A rule that states that a judge is entitled to decide how to...
A rule that states that a judge is entitled to decide how to interpret a primary rule is a secondary rule; it gives the judge the power to settle disputes by establishing what the correct interpretation of a law is. It is possible, perhaps, to imagine an entire society in which there existed only primary rules. But such a society would be profoundly inept when it comes to resolving controversies about the laws themselves or about their interpretation.
A situation, on the other hand, in which secondary rules would arise in relation to highway-men robbing stagecoaches belongs, at best, to the world of Monty Python. With only one kind of rule in its conceptual armoury, Hart argues, traditional positivism is unable to distinguish between two crucially distinct phenomena: (1) being de facto obliged and (2) having a genuinely normative obligation.
If a gunman puts a gun to your head, you might indeed be, as a matter of empirical fact, obliged to hand over the money. For you to have a normative obligation, in contrast, it is necessary that you accept not only the empirical fact of your being obliged but also the rightness of the system which makes this so (even if you do not accept specific rules in this system).
You accept that to do this or that is your duty ; that it is the right thing to do This notion finds no purchase in the realm of actions performed in response to gunmen’s threats. Hart refers to this dimension of acceptance as the “internal aspect” of obligations, to which he opposes an “external aspect” - the only one that traditional positivism is capable of explaining.
He asks us to imagine someone describing the functioning of a street light in a busy intersection in the following way: when the street light becomes red in the direction of the cars, the likelihood that cars will stop, and that pedestrians will cross the street is very high; when the street light becomes green in the direction of the cars, the likelihood that cars will move forward and pedestrians will stay put increases.

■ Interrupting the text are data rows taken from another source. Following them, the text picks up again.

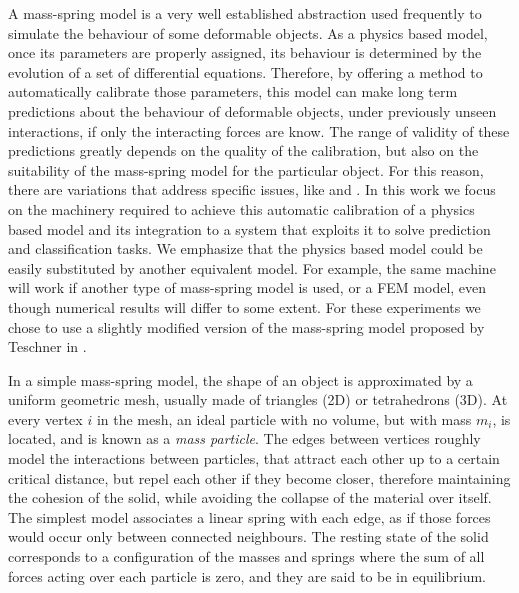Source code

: \documentclass[journal]{IEEEtran}
\newcommand{\sref}[1]{Section~\ref{#1}}
\newcommand{\comment}[1]{{\color{red} #1}}
\begin{document}
\comment{
A mass-spring model is a very well established abstraction used frequently to simulate the behaviour of some deformable objects.  As a physics based model, once its parameters are properly assigned, its behaviour is determined by the evolution of a set of differential equations.  Therefore, by offering a method to automatically calibrate those parameters, this model can make long term predictions about the behaviour of deformable objects, under previously unseen interactions, if only the interacting forces are know.  The range of validity of these predictions greatly depends on the quality of the calibration, but also on the suitability of the mass-spring model for the particular object.  For this reason, there are variations that address specific issues, like \cite{Bourguignon2000} and \cite{Teschner2004}.  In this work we focus on the machinery required to achieve this automatic calibration of a physics based model and its integration to a system that exploits it to solve prediction and classification tasks.  We emphasize that the physics based model could be easily substituted by another equivalent model.  For example, the same machine will work if another type of mass-spring model is used, or a FEM model, even though numerical results will differ to some extent.  For these experiments we chose to use a slightly modified version of the mass-spring model proposed by Teschner in \cite{Teschner2004}.


In a simple mass-spring model, the shape of an object is approximated by a uniform geometric mesh, usually made of triangles (2D) or tetrahedrons (3D).  At every vertex $i$ in the mesh, an ideal particle with no volume, but with mass $m_i$, is located, and is known as a \textit{mass particle}.  The edges between vertices roughly model the interactions between particles, that attract each other up to a certain critical distance, but repel each other if they become closer, therefore maintaining the cohesion of the solid, while avoiding the collapse of the material over itself.  The simplest model associates a linear spring with each edge, as if those forces would occur only between connected neighbours.  The resting state of the solid corresponds to a configuration of the masses and springs where the sum of all forces acting over each particle is zero, and they are said to be in equilibrium.

}
\end{document}
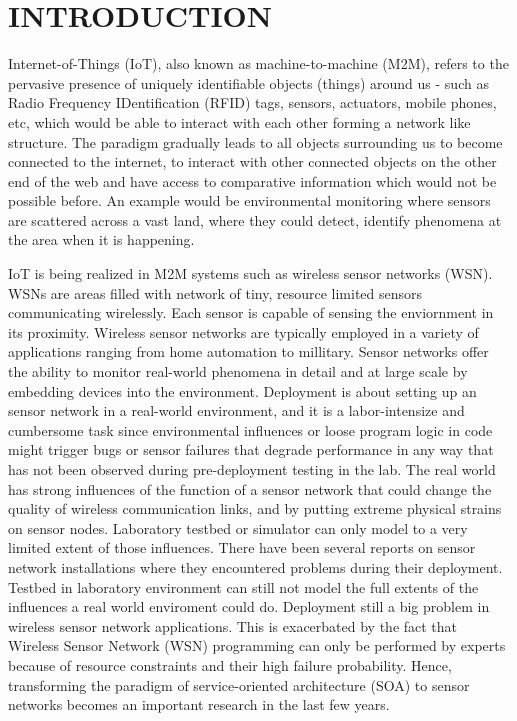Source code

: \cleardoublepage
\singlespacing
\chapter{INTRODUCTION}
\label{c:intro}
\doublespacing\nointerlineskip

Internet-of-Things (IoT), also known as machine-to-machine (M2M), refers to the
pervasive presence of uniquely identifiable objects (things) around us - such as
Radio Frequency IDentification (RFID) tags, sensors,
actuators, mobile phones, etc, which would be able to interact with each
other forming a network like structure. 
The paradigm gradually leads to all objects surrounding us to become connected
to the internet, to interact with other connected objects on the other end of
the web and have access to comparative information which would not be possible
before.
An example would be environmental monitoring where sensors are scattered across
a vast land, where they could detect, identify phenomena at the area when it is
happening. 

IoT is being realized in M2M systems such as wireless sensor networks (WSN).
WSNs are areas filled with network of tiny, resource limited sensors
communicating wirelessly. Each sensor is capable of sensing the enviornment in
its proximity. Wireless sensor networks are typically employed in a variety of
applications ranging from home automation to millitary.
Sensor networks offer the ability to monitor real-world phenomena in detail and
at large scale by embedding devices into the environment. Deployment is
about setting up an sensor network in a real-world environment, and it is
a labor-intensize and cumbersome task since environmental influences or
loose program logic in code might trigger bugs or sensor failures that
degrade performance in any way that has not been observed during pre-deployment
testing in the lab.
The real world has strong influences of the function of a sensor network that
could change the quality of wireless communication links, and by putting
extreme physical strains on sensor nodes. Laboratory testbed or simulator can 
only model to a very limited extent of those influences.
There have been several reports on sensor network installations where they
encountered problems during their
deployment\cite{Barrenetxea2008,Polastre2004,Arora2004,Tateson2005,Padhy2005,Stoianov2007,Tolle2005,Werner-Allen2006a}.
Testbed in laboratory environment can still not model the full extents of the
influences a real world enviroment could do. Deployment still a big problem in
wireless sensor network applications.
This is exacerbated by the fact that Wireless Sensor Network (WSN) programming
can only be performed by experts because of resource constraints and their high
failure probability. Hence, transforming the paradigm of service-oriented
architecture (SOA) to sensor networks becomes an important research in the last
few years.~\cite{Koutsoukos2007,Hughes2012}

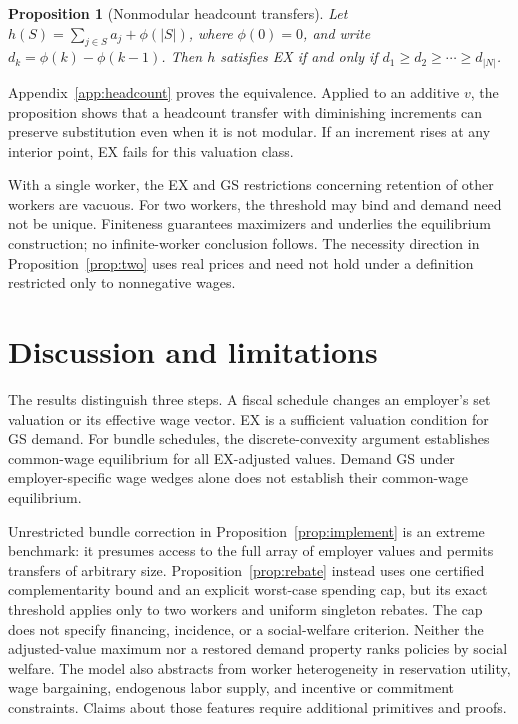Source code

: \documentclass[11pt]{article}
\newtheorem{proposition}{Proposition}
\theoremstyle{definition}
\theoremstyle{remark}
\numberwithin{equation}{section}
\begin{document}
\begin{proposition}[Nonmodular headcount transfers]\label{prop:headcount}
Let $h(S)=\sum_{j\in S}a_j+\phi(|S|)$, where $\phi(0)=0$, and write $d_k=\phi(k)-\phi(k-1)$. Then $h$ satisfies EX if and only if $d_1\ge d_2\ge\cdots\ge d_{|N|}$.
\end{proposition}
\noindent Appendix~\ref{app:headcount} proves the equivalence. Applied to an additive $v$, the proposition shows that a headcount transfer with diminishing increments can preserve substitution even when it is not modular. If an increment rises at any interior point, EX fails for this valuation class.

With a single worker, the EX and GS restrictions concerning retention of other workers are vacuous. For two workers, the threshold may bind and demand need not be unique. Finiteness guarantees maximizers and underlies the equilibrium construction; no infinite-worker conclusion follows. The necessity direction in Proposition~\ref{prop:two} uses real prices and need not hold under a definition restricted only to nonnegative wages.

\section{Discussion and limitations}
The results distinguish three steps. A fiscal schedule changes an employer's set valuation or its effective wage vector. EX is a sufficient valuation condition for GS demand. For bundle schedules, the discrete-convexity argument establishes common-wage equilibrium for all EX-adjusted values. Demand GS under employer-specific wage wedges alone does not establish their common-wage equilibrium.

Unrestricted bundle correction in Proposition~\ref{prop:implement} is an extreme benchmark: it presumes access to the full array of employer values and permits transfers of arbitrary size. Proposition~\ref{prop:rebate} instead uses one certified complementarity bound and an explicit worst-case spending cap, but its exact threshold applies only to two workers and uniform singleton rebates. The cap does not specify financing, incidence, or a social-welfare criterion. Neither the adjusted-value maximum nor a restored demand property ranks policies by social welfare. The model also abstracts from worker heterogeneity in reservation utility, wage bargaining, endogenous labor supply, and incentive or commitment constraints. Claims about those features require additional primitives and proofs.
\end{document}
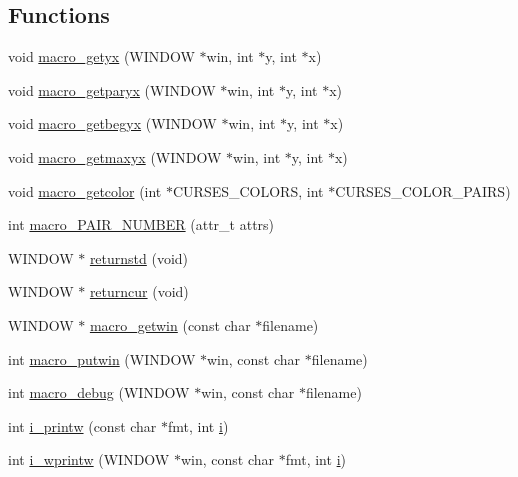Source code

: \subsection*{Functions}
\begin{DoxyCompactItemize}
\item 
void \hyperlink{C-macros_8c_aec4c991cd5e4f77a97522b629ce9a35d}{macro\+\_\+getyx} (W\+I\+N\+D\+OW $\ast$win, int $\ast$y, int $\ast$x)
\item 
void \hyperlink{C-macros_8c_a43e5c2d50865008298609d40c6d6d77f}{macro\+\_\+getparyx} (W\+I\+N\+D\+OW $\ast$win, int $\ast$y, int $\ast$x)
\item 
void \hyperlink{C-macros_8c_a8e5be14f91272f8f12e72fc95b62f388}{macro\+\_\+getbegyx} (W\+I\+N\+D\+OW $\ast$win, int $\ast$y, int $\ast$x)
\item 
void \hyperlink{C-macros_8c_a649e67968f7580eb7f457eaf81344a17}{macro\+\_\+getmaxyx} (W\+I\+N\+D\+OW $\ast$win, int $\ast$y, int $\ast$x)
\item 
void \hyperlink{C-macros_8c_a7a25008dbdb05482d687f2fba917dd6a}{macro\+\_\+getcolor} (int $\ast$C\+U\+R\+S\+E\+S\+\_\+\+C\+O\+L\+O\+RS, int $\ast$C\+U\+R\+S\+E\+S\+\_\+\+C\+O\+L\+O\+R\+\_\+\+P\+A\+I\+RS)
\item 
int \hyperlink{C-macros_8c_a1529eee133fecd25ee186b9636362642}{macro\+\_\+\+P\+A\+I\+R\+\_\+\+N\+U\+M\+B\+ER} (attr\+\_\+t attrs)
\item 
W\+I\+N\+D\+OW $\ast$ \hyperlink{C-macros_8c_a764ca4a6d51c7f4ba2572e356e2c091a}{returnstd} (void)
\item 
W\+I\+N\+D\+OW $\ast$ \hyperlink{C-macros_8c_ae1f7c686646a074ab666139875a438de}{returncur} (void)
\item 
W\+I\+N\+D\+OW $\ast$ \hyperlink{C-macros_8c_ae709af03751af4c18a67fce4f7bb9549}{macro\+\_\+getwin} (const char $\ast$filename)
\item 
int \hyperlink{C-macros_8c_ab0c3eeebd7100e8c614384e42efadcd6}{macro\+\_\+putwin} (W\+I\+N\+D\+OW $\ast$win, const char $\ast$filename)
\item 
int \hyperlink{C-macros_8c_ad39de37428ca946dfb31dbcf70b74b74}{macro\+\_\+debug} (W\+I\+N\+D\+OW $\ast$win, const char $\ast$filename)
\item 
int \hyperlink{C-macros_8c_a49f96e50b927c6cc42f2f7b3c4e25a2a}{i\+\_\+printw} (const char $\ast$fmt, int \hyperlink{intro__blas1_83_8txt_a8ba82a50c0c2c12d5f6a77f7e4651c0b}{i})
\item 
int \hyperlink{C-macros_8c_a8e0a315d5abc4f7b87f2b272c20d866d}{i\+\_\+wprintw} (W\+I\+N\+D\+OW $\ast$win, const char $\ast$fmt, int \hyperlink{intro__blas1_83_8txt_a8ba82a50c0c2c12d5f6a77f7e4651c0b}{i})

\end{DoxyCompactItemize}

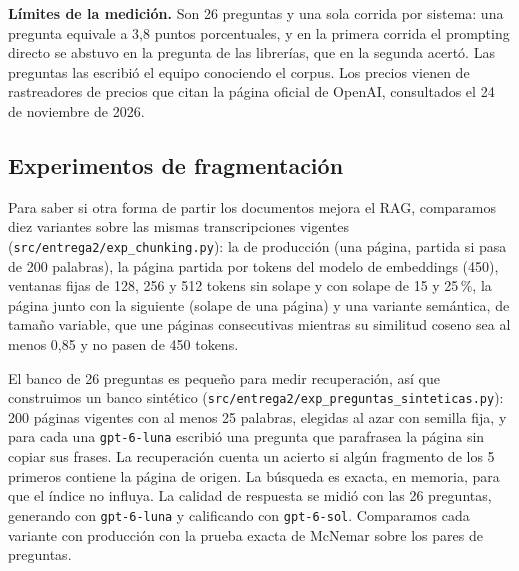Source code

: \documentclass[11pt,letterpaper]{article}
\newcommand{\cod}[1]{\texttt{\small #1}}
\begin{document}
\textbf{Límites de la medición.} Son 26 preguntas y una sola corrida por sistema: una pregunta equivale a 3,8 puntos porcentuales, y en la primera corrida el prompting directo se abstuvo en la pregunta de las librerías, que en la segunda acertó. Las preguntas las escribió el equipo conociendo el corpus. Los precios vienen de rastreadores de precios que citan la página oficial de OpenAI, consultados el 24 de noviembre de 2026.

\subsection{Experimentos de fragmentación}
\label{sec:chunking}

Para saber si otra forma de partir los documentos mejora el RAG, comparamos diez variantes sobre las mismas transcripciones vigentes (\cod{src/entrega2/exp\_chunking.py}): la de producción (una página, partida si pasa de 200 palabras), la página partida por tokens del modelo de embeddings (450), ventanas fijas de 128, 256 y 512 tokens sin solape y con solape de 15 y 25\,\%, la página junto con la siguiente (solape de una página) y una variante semántica, de tamaño variable, que une páginas consecutivas mientras su similitud coseno sea al menos 0,85 y no pasen de 450 tokens.

El banco de 26 preguntas es pequeño para medir recuperación, así que construimos un banco sintético (\cod{src/entrega2/exp\_preguntas\_sinteticas.py}): 200 páginas vigentes con al menos 25 palabras, elegidas al azar con semilla fija, y para cada una \cod{gpt-6-luna} escribió una pregunta que parafrasea la página sin copiar sus frases. La recuperación cuenta un acierto si algún fragmento de los 5 primeros contiene la página de origen. La búsqueda es exacta, en memoria, para que el índice no influya. La calidad de respuesta se midió con las 26 preguntas, generando con \cod{gpt-6-luna} y calificando con \cod{gpt-6-sol}. Comparamos cada variante con producción con la prueba exacta de McNemar sobre los pares de preguntas.
\end{document}
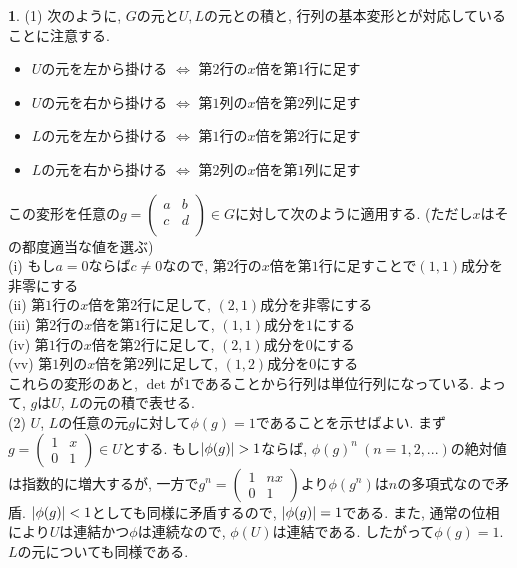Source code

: \documentclass{article}
\theoremstyle{definition}
\newtheorem{ans}{}
\numberwithin{ans}{subsection}
\DeclarePairedDelimiter{\abs}{\lvert}{\rvert}
\begin{document}
\begin{ans}
  (1) 次のように, $G$の元と$U, L$の元との積と, 行列の基本変形とが対応していることに注意する.
  \begin{itemize}
    \item $U$の元を左から掛ける $\Leftrightarrow$ 第$2$行の$x$倍を第$1$行に足す
    \item $U$の元を右から掛ける $\Leftrightarrow$ 第$1$列の$x$倍を第$2$列に足す
    \item $L$の元を左から掛ける $\Leftrightarrow$ 第$1$行の$x$倍を第$2$行に足す
    \item $L$の元を右から掛ける $\Leftrightarrow$ 第$2$列の$x$倍を第$1$列に足す
  \end{itemize}
  この変形を任意の$g = \begin{pmatrix}
    a & b \\
    c & d \\
  \end{pmatrix} \in G$に対して次のように適用する. (ただし$x$はその都度適当な値を選ぶ) \\
  (i) もし$a = 0$ならば$c \neq 0$なので, 第$2$行の$x$倍を第$1行$に足すことで$(1, 1)$成分を非零にする \\
  (ii) 第$1$行の$x$倍を第$2$行に足して, $(2, 1)$成分を非零にする \\
  (iii) 第$2$行の$x$倍を第$1$行に足して, $(1, 1)$成分を$1$にする \\
  (iv) 第$1$行の$x$倍を第$2$行に足して, $(2, 1)$成分を$0$にする \\
  (vv) 第$1$列の$x$倍を第$2$列に足して, $(1, 2)$成分を$0$にする \\
  これらの変形のあと, $\det$が$1$であることから行列は単位行列になっている.
  よって, $g$は$U$, $L$の元の積で表せる.\\
  (2) $U$, $L$の任意の元$g$に対して$\phi(g) = 1$であることを示せばよい.
  まず$g = \begin{pmatrix}
    1 & x \\
    0 & 1
  \end{pmatrix} \in U$とする.
  もし$\abs{\phi(g)} > 1$ならば, $\phi(g)^n\ (n = 1, 2,...)$の絶対値は指数的に増大するが,
  一方で$g^n = \begin{pmatrix}
    1 & nx \\
    0 & 1
  \end{pmatrix}$より$\phi(g^n)$は$n$の多項式なので矛盾.
  $\abs{\phi(g)} < 1$としても同様に矛盾するので, $\abs{\phi(g)} = 1$である.
  また, 通常の位相により$U$は連結かつ$\phi$は連続なので, $\phi(U)$は連結である.
  したがって$\phi(g) = 1$.
  $L$の元についても同様である.
\end{ans}
\end{document}
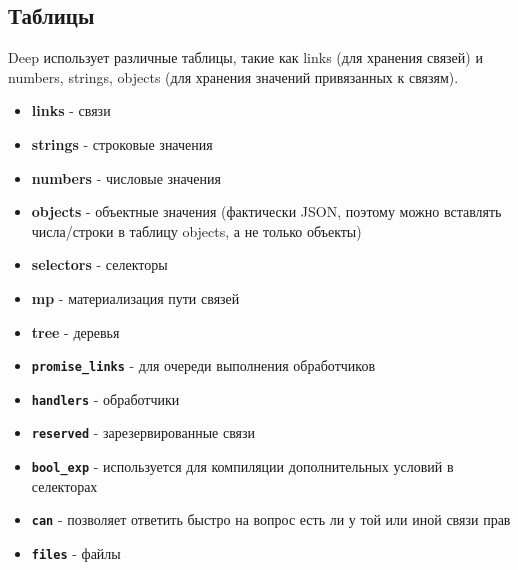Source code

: \subsection{Таблицы}
Deep использует различные таблицы, такие как links (для хранения связей) и
numbers, strings, objects (для хранения значений привязанных к связям).

\begin{itemize}
      \item \textbf{links} - связи
      \item \textbf{strings} - строковые значения
      \item \textbf{numbers} - числовые значения
      \item \textbf{objects} - объектные значения (фактически JSON, поэтому
            можно
            вставлять числа/строки в таблицу objects, а не только объекты)
      \item \textbf{selectors} - селекторы
      \item \textbf{mp} - материализация пути связей
      \item \textbf{tree} - деревья
      \item \textbf{\texttt{promise\_links}} - для очереди выполнения
            обработчиков
      \item \textbf{\texttt{handlers}} - обработчики
      \item \textbf{\texttt{reserved}} - зарезервированные связи
      \item \textbf{\texttt{bool\_exp}} - используется для компиляции
            дополнительных условий в селекторах
      \item \textbf{\texttt{can}} - позволяет ответить быстро на вопрос есть ли
            у
            той или иной связи прав
      \item \textbf{\texttt{files}} - файлы
\end{itemize}


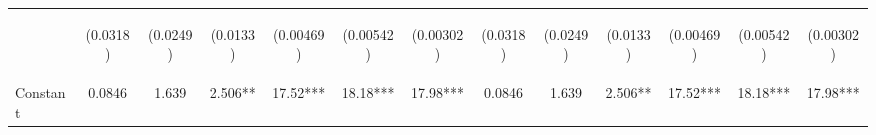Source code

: \documentclass[]{article}
\begin{document}
\begin{center}
\begin{tabular}{lcccccccccccc}
\vspace{4pt} & \begin{footnotesize}(0.0318)\end{footnotesize} & \begin{footnotesize}(0.0249)\end{footnotesize} & \begin{footnotesize}(0.0133)\end{footnotesize} & \begin{footnotesize}(0.00469)\end{footnotesize} & \begin{footnotesize}(0.00542)\end{footnotesize} & \begin{footnotesize}(0.00302)\end{footnotesize} & \begin{footnotesize}(0.0318)\end{footnotesize} & \begin{footnotesize}(0.0249)\end{footnotesize} & \begin{footnotesize}(0.0133)\end{footnotesize} & \begin{footnotesize}(0.00469)\end{footnotesize} & \begin{footnotesize}(0.00542)\end{footnotesize} & \begin{footnotesize}(0.00302)\end{footnotesize} \\
Constant & 0.0846 & 1.639 & 2.506** & 17.52*** & 18.18*** & 17.98*** & 0.0846 & 1.639 & 2.506** & 17.52*** & 18.18*** & 17.98*** \\

\end{tabular}
\end{center}
\end{document}
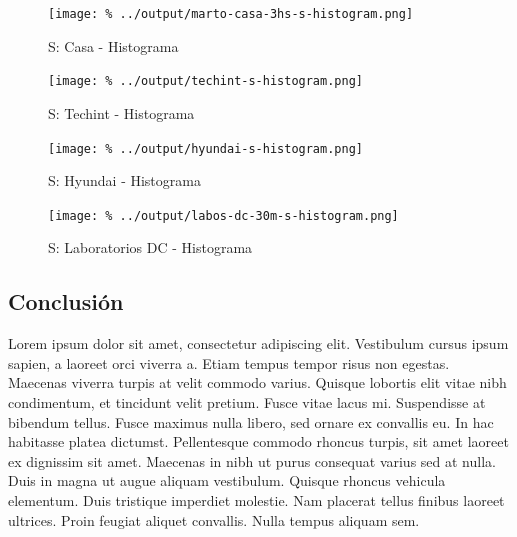\documentclass[final,narroweqnarray,inline]{ieee}
\begin{document}
    \begin{figure}[h]\begin{center}
      \texttt{[image: \%
      ../output/marto-casa-3hs-s-histogram.png]}
      \vspace{-2em}
      \caption{S: Casa - Histograma}
      \label{marto-casa-3hs-s-histogram}
    \end{center}\end{figure}
    \begin{figure}[h]\begin{center}
      \texttt{[image: \%
      ../output/techint-s-histogram.png]}
      \vspace{-2em}
      \caption{S: Techint - Histograma}
      \label{techint-s-histogram}
    \end{center}\end{figure}
    \begin{figure}[h]\begin{center}
      \texttt{[image: \%
      ../output/hyundai-s-histogram.png]}
      \vspace{-2em}
      \caption{S: Hyundai - Histograma}
      \label{hyundai-s-histogram}
    \end{center}\end{figure}
    \begin{figure}[h]\begin{center}
      \texttt{[image: \%
      ../output/labos-dc-30m-s-histogram.png]}
      \vspace{-2em}
      \caption{S: Laboratorios DC - Histograma}
      \label{labos-dc-30m-s-histogram}
    \end{center}\end{figure}

  \subsection{Conclusión}

Lorem ipsum dolor sit amet, consectetur adipiscing elit. Vestibulum cursus ipsum sapien, a laoreet orci viverra a. Etiam tempus tempor risus non egestas. Maecenas viverra turpis at velit commodo varius. Quisque lobortis elit vitae nibh condimentum, et tincidunt velit pretium. Fusce vitae lacus mi. Suspendisse at bibendum tellus. Fusce maximus nulla libero, sed ornare ex convallis eu. In hac habitasse platea dictumst. Pellentesque commodo rhoncus turpis, sit amet laoreet ex dignissim sit amet. Maecenas in nibh ut purus consequat varius sed at nulla. Duis in magna ut augue aliquam vestibulum. Quisque rhoncus vehicula elementum. Duis tristique imperdiet molestie. Nam placerat tellus finibus laoreet ultrices. Proin feugiat aliquet convallis. Nulla tempus aliquam sem.
\end{document}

Obviously, Hart points out, such a description fails to mention a fundamental element of what is really going on. The red light is not merely a sign that allows us to predict that drivers and pedestrians will behave in this or that way; rather it is a reason which gives rise to this or that behavior. The red light indicates not simply that I stop, but that I ought to stop. This notion of a reason is not available to traditional legal positivism.